Sementara itu, sumbangan wajib dana kesejahteraan itu berasal dari pemilik kendaraan bermotor yang melakukan daftar ulang ke kantor samsat. Budi menyebut sektor iuran berkontribusi hingga 85 persen dari total pendapatan perusahaan.
Corporate Secretary Jasa Raharja Harwan Muldidarmawan menyampaikan, hasil audit BPKP menyimpulkan pengelolaan investasi Jasa Raharja masih sehat dan tidak ada yang pelanggaran terhadap peraturan perundang-undangan yang berlaku.
"Aset investasi totalnya 13 triliunan. Itu penyertaan langsung tidak lebih dari 10 persen karena OJK membatasi realisasinya tidak boleh lebih dari 10 persen. Jadi, sekitar 8 persen untuk saham, obligasi, reksa dana. Itu kita ikuti sekali aturan OJK," kata Harwan.

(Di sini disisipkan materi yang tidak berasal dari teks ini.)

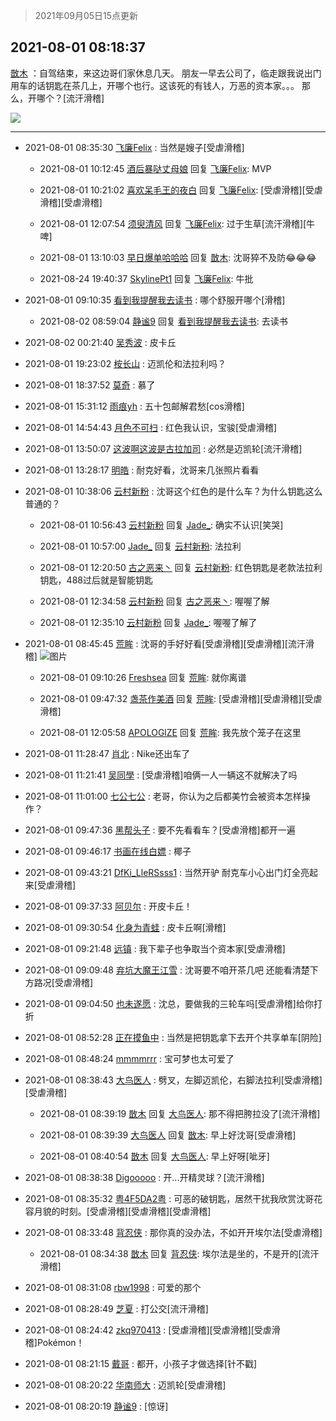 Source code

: > 2021年09月05日15点更新
<link rel="stylesheet" href="https://cdn.jsdelivr.net/gh/taotie6/sampleJSON@main/css/photo_show.css">


 ## 2021-08-01 08:18:37 

 [㪚木](https://www.coolapk.com/feed/28818083?shareKey=MjE2ZTYxOWM5ZDg1NjEzMTc4MmY~) ：自驾结束，来这边哥们家休息几天。
朋友一早去公司了，临走跟我说出门用车的话钥匙在茶几上，开哪个也行。这该死的有钱人，万恶的资本家。。。
那么，开哪个？[流汗滑稽] 

<div class="album">
<img class="img-item" src="https://image.coolapk.com/feed/2021/0801/08/1081091_1ff6dcd8_7115_0637@2160x2880.jpeg" />
</div>

 ------- 

- 2021-08-01 08:35:30 [飞廉Felix](uid=900024) : 当然是嫂子[受虐滑稽] 

    - 2021-08-01 10:12:45 [酒后暴哒丈母娘](uid=958361) 回复 [飞廉Felix](uid=900024): MVP 

    - 2021-08-01 10:21:02 [喜欢呆毛王的夜白](uid=3865781) 回复 [飞廉Felix](uid=900024): [受虐滑稽][受虐滑稽][受虐滑稽] 

    - 2021-08-01 12:07:54 [须臾清风](uid=3600926) 回复 [飞廉Felix](uid=900024): 过于生草[流汗滑稽][牛啤] 

    - 2021-08-01 13:10:03 [早日爆单哈哈哈](uid=2188936) 回复 [㪚木](uid=1081091): 沈哥猝不及防😂😂😂 

    - 2021-08-24 19:40:37 [SkylinePt1](uid=1237396) 回复 [飞廉Felix](uid=900024): 牛批 

- 2021-08-01 09:10:35 [看到我提醒我去读书](uid=2577914) : 哪个舒服开哪个[滑稽] 

    - 2021-08-02 08:59:04 [静谧9](uid=1830800) 回复 [看到我提醒我去读书](uid=2577914): 去读书 

- 2021-08-02 00:21:40 [吴秀波](uid=1158063) : 皮卡丘 

- 2021-08-01 19:23:02 [桉长山](uid=2874701) : 迈凯伦和法拉利吗？ 

- 2021-08-01 18:37:52 [莫奇](uid=131936) : 慕了 

- 2021-08-01 15:31:12 [雨痕yh](uid=1501901) : 五十包邮解君愁[cos滑稽] 

- 2021-08-01 14:54:43 [月色不可扫](uid=3639201) : 红色我认识，宝骏[受虐滑稽] 

- 2021-08-01 13:50:07 [这波啊这波是古拉加司](uid=3369995) : 必然是迈凯轮[流汗滑稽] 

- 2021-08-01 13:28:17 [明皓](uid=1682514) : 耐克好看，沈哥来几张照片看看 

- 2021-08-01 10:38:06 [云村新粉](uid=809098) : 沈哥这个红色的是什么车？为什么钥匙这么普通的？ 

    - 2021-08-01 10:56:43 [云村新粉](uid=809098) 回复 [Jade_](uid=3109651): 确实不认识[笑哭] 

    - 2021-08-01 10:57:00 [Jade_](uid=3109651) 回复 [云村新粉](uid=809098): 法拉利 

    - 2021-08-01 12:20:50 [古之恶来丶](uid=850333) 回复 [云村新粉](uid=809098): 红色钥匙是老款法拉利钥匙，488过后就是智能钥匙 

    - 2021-08-01 12:34:58 [云村新粉](uid=809098) 回复 [古之恶来丶](uid=850333): 喔喔了解 

    - 2021-08-01 12:35:10 [云村新粉](uid=809098) 回复 [Jade_](uid=3109651): 喔喔了解了 

- 2021-08-01 08:45:45 [荒眸](uid=4120945) : 沈哥的手好好看[受虐滑稽][受虐滑稽][流汗滑稽] ![图片](https://image.coolapk.com/feed/2021/0801/08/4120945_42f879a8_8743_3818@1080x1920.jpeg)

    - 2021-08-01 09:10:26 [Freshsea](uid=1997345) 回复 [荒眸](uid=4120945): 就你离谱 

    - 2021-08-01 09:47:32 [盏茶作美酒](uid=3769848) 回复 [荒眸](uid=4120945): [受虐滑稽][受虐滑稽][受虐滑稽] 

    - 2021-08-01 12:05:58 [APOLOGlZE](uid=1818705) 回复 [荒眸](uid=4120945): 我先放个笼子在这里 

- 2021-08-01 11:28:47 [肖北](uid=1156293) : Nike还出车了 

- 2021-08-01 11:21:41 [吴同學](uid=1320218) : [受虐滑稽]咱俩一人一辆这不就解决了吗 

- 2021-08-01 11:01:00 [七公七公](uid=1763604) : 老哥，你认为之后都美竹会被资本怎样操作？ 

- 2021-08-01 09:47:36 [黑帮头子](uid=2838832) : 要不先看看车？[受虐滑稽]都开一遍 

- 2021-08-01 09:46:17 [书画在线白嫖](uid=2846447) : 椰子 

- 2021-08-01 09:43:21 [DfKi_LleRSsss1](uid=2139384) : 当然开驴 耐克车小心出门灯全亮起来[受虐滑稽] 

- 2021-08-01 09:37:33 [阿贝尔](uid=717920) : 开皮卡丘！ 

- 2021-08-01 09:30:54 [化身为青蛙](uid=1209189) : 皮卡丘啊[滑稽] 

- 2021-08-01 09:21:48 [远镇](uid=1471248) : 我下辈子也争取当个资本家[受虐滑稽] 

- 2021-08-01 09:09:48 [弃坑大魔王江雪](uid=1456057) : 沈哥要不咱开茶几吧 还能看清楚下方路况[受虐滑稽] 

- 2021-08-01 09:04:50 [也未遂愿](uid=3056500) : 沈总，要做我的三轮车吗[受虐滑稽]给你打折 

- 2021-08-01 08:52:28 [正在摸鱼中](uid=1977355) : 当然是把钥匙拿下去开个共享单车[阴险] 

- 2021-08-01 08:48:24 [mmmmrrr](uid=3384805) : 宝可梦也太可爱了 

- 2021-08-01 08:38:43 [大鸟医人](uid=1511304) : 劈叉，左脚迈凯伦，右脚法拉利[受虐滑稽][受虐滑稽] 

    - 2021-08-01 08:39:19 [㪚木](uid=1081091) 回复 [大鸟医人](uid=1511304): 那不得把胯拉没了[流汗滑稽] 

    - 2021-08-01 08:39:39 [大鸟医人](uid=1511304) 回复 [㪚木](uid=1081091): 早上好沈哥[受虐滑稽] 

    - 2021-08-01 08:40:54 [㪚木](uid=1081091) 回复 [大鸟医人](uid=1511304): 早上好呀[呲牙] 

- 2021-08-01 08:38:38 [Digooooo](uid=1344187) : 开...开精灵球？[流汗滑稽] 

- 2021-08-01 08:35:32 [粤4F5DA2粤](uid=983185) : 可恶的破钥匙，居然干扰我欣赏沈哥花容月貌的时刻。[受虐滑稽][受虐滑稽][受虐滑稽] 

- 2021-08-01 08:33:48 [背忍侠](uid=10313606) : 那你真的没办法，不如开开埃尔法[受虐滑稽] 

    - 2021-08-01 08:34:38 [㪚木](uid=1081091) 回复 [背忍侠](uid=10313606): 埃尔法是坐的，不是开的[流汗滑稽] 

- 2021-08-01 08:31:08 [rbw1998](uid=602980) : 可爱的那个 

- 2021-08-01 08:28:49 [芝夏](uid=3226904) : 打公交[流汗滑稽] 

- 2021-08-01 08:24:42 [zkq970413](uid=1309703) : [受虐滑稽][受虐滑稽][受虐滑稽]Pokémon！ 

- 2021-08-01 08:21:15 [戴哥](uid=2483039) : 都开，小孩子才做选择[针不戳] 

- 2021-08-01 08:20:22 [华南师大](uid=2239597) : 迈凯轮[受虐滑稽] 

- 2021-08-01 08:20:19 [静谧9](uid=1830800) : [惊讶] 


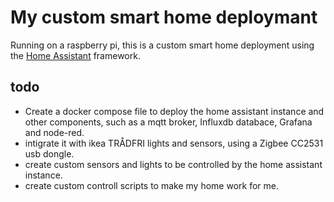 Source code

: # My custom smart home deploymant

Running on a raspberry pi, this is a custom smart home deployment using the [Home Assistant](https://home-assistant.io/) framework.

## todo

- Create a docker compose file to deploy the home assistant instance and other components, such as a mqtt broker, Influxdb databace, Grafana and node-red.
- intigrate it with ikea TRÅDFRI lights and sensors, using a Zigbee CC2531 usb dongle.
- create custom sensors and lights to be controlled by the home assistant instance.
- create custom controll scripts to make my home work for me. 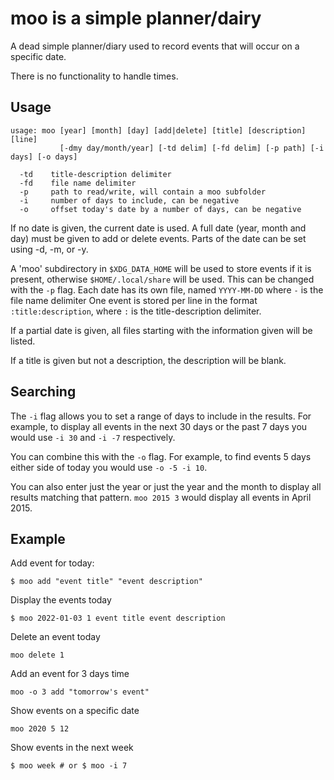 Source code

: # moo is a simple planner/dairy

A dead simple planner/diary used to record events that will occur on a specific
date.

There is no functionality to handle times.

## Usage

    usage: moo [year] [month] [day] [add|delete] [title] [description] [line]
               [-dmy day/month/year] [-td delim] [-fd delim] [-p path] [-i days] [-o days]

      -td    title-description delimiter
      -fd    file name delimiter
      -p     path to read/write, will contain a moo subfolder
      -i     number of days to include, can be negative
      -o     offset today's date by a number of days, can be negative

If no date is given, the current date is used. A full date (year, month and
day) must be given to add or delete events. Parts of the date can be set using
-d, -m, or -y.

A 'moo' subdirectory in `$XDG_DATA_HOME` will be used to store events if it is
present, otherwise `$HOME/.local/share` will be used. This can be changed with
the `-p` flag. Each date has its own file, named `YYYY-MM-DD` where `-` is the
file name delimiter One event is stored per line in the format
`:title:description`, where `:` is the title-description delimiter.

If a partial date is given, all files starting with the information given will
be listed.

If a title is given but not a description, the description will be blank.

## Searching

The `-i` flag allows you to set a range of days to include in the results. For
example, to display all events in the next 30 days or the past 7 days you would
use `-i 30` and `-i -7` respectively.

You can combine this with the `-o` flag. For example, to find events 5 days
either side of today you would use `-o -5 -i 10`.

You can also enter just the year or just the year and the month to display all
results matching that pattern. `moo 2015 3` would display all events in April
2015.

## Example

Add event for today:

    $ moo add "event title" "event description"

Display the events today

    $ moo 2022-01-03 1 event title event description

Delete an event today

    moo delete 1

Add an event for 3 days time

    moo -o 3 add "tomorrow's event"

Show events on a specific date

    moo 2020 5 12

Show events in the next week

    $ moo week # or $ moo -i 7
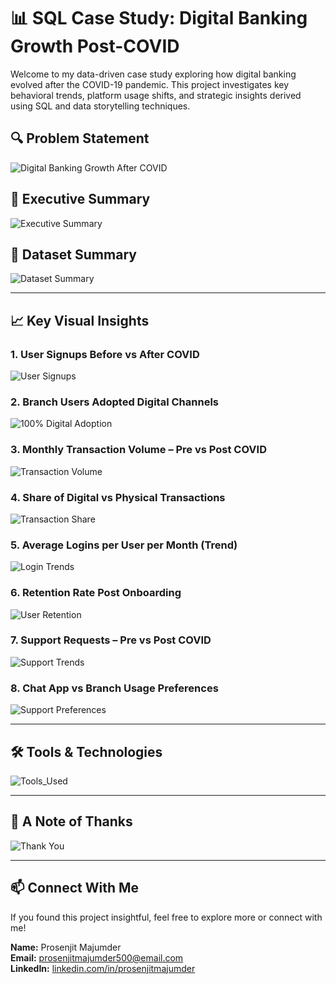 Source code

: # 📊 SQL Case Study: Digital Banking Growth Post-COVID

Welcome to my data-driven case study exploring how digital banking evolved after the COVID-19 pandemic. This project investigates key behavioral trends, platform usage shifts, and strategic insights derived using SQL and data storytelling techniques.

## 🔍 Problem Statement

![Digital Banking Growth After COVID](https://github.com/prosenjit500/SQL-Digital-Banking-Post-COVID/blob/main/ProsenjitMajumder_SQL_DigitalBankingCaseStudy/1.%20Digital%20Banking%20Growth%20After%20COVID.jpg)

## 🧠 Executive Summary

![Executive Summary](https://github.com/prosenjit500/SQL-Digital-Banking-Post-COVID/blob/main/ProsenjitMajumder_SQL_DigitalBankingCaseStudy/2.%20Executive%20Summary%20%E2%80%93%20Data-Driven%20Answers%20to%208%20Business%20Questions.jpg)

## 📁 Dataset Summary

![Dataset Summary](https://github.com/prosenjit500/SQL-Digital-Banking-Post-COVID/blob/main/ProsenjitMajumder_SQL_DigitalBankingCaseStudy/3.%20Dataset%20Summary.jpg)

---

## 📈 Key Visual Insights

### 1. User Signups Before vs After COVID
![User Signups](https://github.com/prosenjit500/SQL-Digital-Banking-Post-COVID/blob/main/ProsenjitMajumder_SQL_DigitalBankingCaseStudy/4.%20User%20Signups%20Before%20vs.%20After%20COVID.jpg)

### 2. Branch Users Adopted Digital Channels
![100% Digital Adoption](https://github.com/prosenjit500/SQL-Digital-Banking-Post-COVID/blob/main/ProsenjitMajumder_SQL_DigitalBankingCaseStudy/5.%20100%25%20of%20Branch%20Users%20Adopted%20Digital%20Channels.jpg)

### 3. Monthly Transaction Volume – Pre vs Post COVID
![Transaction Volume](https://github.com/prosenjit500/SQL-Digital-Banking-Post-COVID/blob/main/ProsenjitMajumder_SQL_DigitalBankingCaseStudy/6.%20Monthly%20Transaction%20Volume%20%E2%80%93%20Pre%20vs.%20Post%20COVID.jpg)

### 4. Share of Digital vs Physical Transactions
![Transaction Share](https://github.com/prosenjit500/SQL-Digital-Banking-Post-COVID/blob/main/ProsenjitMajumder_SQL_DigitalBankingCaseStudy/7.%20Share%20of%20Digital%20vs.%20Physical%20Transactions%20(Pre%20vs%20Post-COVID).jpg)

### 5. Average Logins per User per Month (Trend)
![Login Trends](https://github.com/prosenjit500/SQL-Digital-Banking-Post-COVID/blob/main/ProsenjitMajumder_SQL_DigitalBankingCaseStudy/8.%20Avg.%20Logins%20per%20User%20per%20Month%20(Yearly%20Trend).jpg)

### 6. Retention Rate Post Onboarding
![User Retention](https://github.com/prosenjit500/SQL-Digital-Banking-Post-COVID/blob/main/ProsenjitMajumder_SQL_DigitalBankingCaseStudy/9.%20100%25%20Users%20Returned%20Within%206%20Months%20After%201st%20Month.jpg)

### 7. Support Requests – Pre vs Post COVID
![Support Trends](https://github.com/prosenjit500/SQL-Digital-Banking-Post-COVID/blob/main/ProsenjitMajumder_SQL_DigitalBankingCaseStudy/10.%20Support%20Requests_%20Pre%20vs%20Post-COVID%20Trends.jpg)

### 8. Chat App vs Branch Usage Preferences
![Support Preferences](https://github.com/prosenjit500/SQL-Digital-Banking-Post-COVID/blob/main/ProsenjitMajumder_SQL_DigitalBankingCaseStudy/11.%20Support%20Preferences%20Evolving_%20Chat_App%20vs%20Branch%20Usage%20(2018%E2%80%932024).jpg)

---

## 🛠 Tools & Technologies
![Tools_Used](https://github.com/prosenjit500/SQL-Digital-Banking-Post-COVID/blob/main/ProsenjitMajumder_SQL_DigitalBankingCaseStudy/12.%20Tools%20%26%20Technologies%20Used.jpg)

---

## 🙏 A Note of Thanks

![Thank You](https://github.com/prosenjit500/SQL-Digital-Banking-Post-COVID/blob/main/ProsenjitMajumder_SQL_DigitalBankingCaseStudy/13.%20Thank%20You%20for%20Your%20Time.jpg)

---

## 📫 Connect With Me

If you found this project insightful, feel free to explore more or connect with me!

**Name:** Prosenjit Majumder  
**Email:** [prosenjitmajumder500@email.com](mailto:prosenjitmajumder500@email.com)                                                                                                                                   
**LinkedIn:** [linkedin.com/in/prosenjitmajumder](https://linkedin.com/in/prosenjitmajumder)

Kendati begitu, Harwan melanjutkan, perusahaan juga harus sensitif dan mengikuti perubahan situasi dari pasar modal yang sangat fluktuatif saat ini. Harwan menilai investasi yang tepat untuk saat-saat ini dialokasikan kepada surat utang negara. Jasa Raharja juga akan mengkaji strategi penempatan investasi supaya mendapatkan hasil investasi yang optimal.
"Sekarang kita mayoritas ada di surat utang negara, presentasi kurang (hapal), sebagian besar di situ. Sda reksadana. Kemudian, saham tidak banyak karena situasi saham di pasar modal itu masih fluktuatif. Selanjutnya ada deposito dan penyertaan langsung," kata Harwan menambahkan.
Menurut Harwan, perusahaan juga memiliki sejumlah rencana bisnis dalam penyertaan langsung. Namun, rencana bisnis ini masih memerlukan proses kajian lebih lanjut. Hal ini tak lepas dari perlunya analisis yang menadalam, terlebih dengan situasi ekonomi makro dan mikro seperti ini.
"Yang pasti, sektor yang menopang dan tidak jauh dari industri asuransi, tapi masih wacana. Nanti kita minta arahan kepada pemerintah atau pemegang saham," ungkap Harwan.
Harwan menyebut 85 persen pendapatan berasal dari iuran dan sumbangan wajib. Sementara itu, sisanya dari hasil pendapatan investasi ketika pada tahun lalu mencapai Rp 6,3 triliun.